▶ [TASK INSTRUCTIONS]:
The word "feltétele" marks the lines to find; copy every such line from the data below.
START TASK DATA
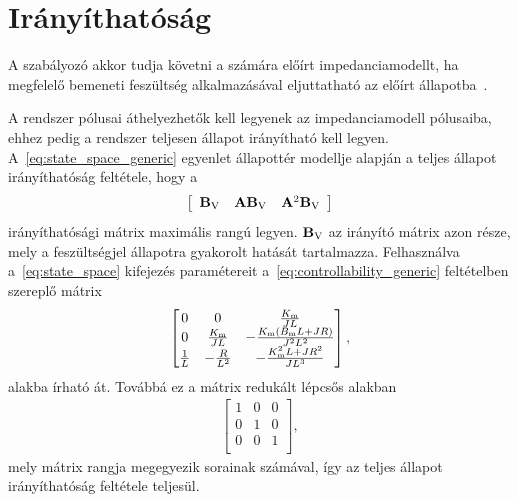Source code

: \clearpage


\section{Irányíthatóság}\label{chap:controllability}
A szabályozó akkor tudja követni a számára előírt impedanciamodellt, 
ha megfelelő bemeneti feszültség alkalmazásával eljuttatható az előírt állapotba~\citep{kalman1963controllability}.

A rendszer pólusai áthelyezhetők kell legyenek az impedanciamodell pólusaiba, 
ehhez pedig a rendszer teljesen állapot irányítható kell legyen.
A~\eqref{eq:state_space_generic} egyenlet állapottér modellje alapján a teljes állapot irányíthatóság feltétele, hogy a
\begin{align}\label{eq:controllability_generic}
    \left[\begin{array}{c|c|c}
        \mathbf{B}_{\mathrm{V}} & \mathbf{A} \mathbf{B}_{\mathrm{V}} & \mathbf{A}^2 \mathbf{B}_{\mathrm{V}}
    \end{array}\right]
\end{align}
irányíthatósági mátrix maximális rangú legyen. \(\mathbf{B}_{\mathrm{V}}\) az irányító mátrix azon része, mely a 
feszültségjel állapotra gyakorolt hatását tartalmazza. 
Felhasználva a~\eqref{eq:state_space} kifejezés paramétereit a~\eqref{eq:controllability_generic} feltételben szereplő mátrix
\begin{align}
    \begin{bmatrix}
        0 & 0 & \frac{K_{\mathrm{m}}}{JL} \\
        0 & \frac{K_{\mathrm{m}}}{JL} & -\frac{K_{\mathrm{m}}\left(B_{\mathrm{m}} L + JR\right)}{J^2 L^2} \\
        \frac{1}{L} & -\frac{R}{L^2} & -\frac{K^2_{\mathrm{m}} L + JR^2}{J L^3} \\
    \end{bmatrix},
\end{align}
alakba írható át. Továbbá ez a mátrix redukált lépcsős alakban
\begin{align}
    \begin{bmatrix}
        1 & 0 & 0 \\
        0 & 1 & 0 \\
        0 & 0 & 1 \\
    \end{bmatrix},
\end{align}
mely mátrix rangja megegyezik sorainak számával, így az teljes állapot irányíthatóság feltétele teljesül.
END TASK DATA
▶ [OUTPUT OF THE EXERCISE]:
A~\eqref{eq:state_space_generic} egyenlet állapottér modellje alapján a teljes állapot irányíthatóság feltétele, hogy a
mely mátrix rangja megegyezik sorainak számával, így az teljes állapot irányíthatóság feltétele teljesül.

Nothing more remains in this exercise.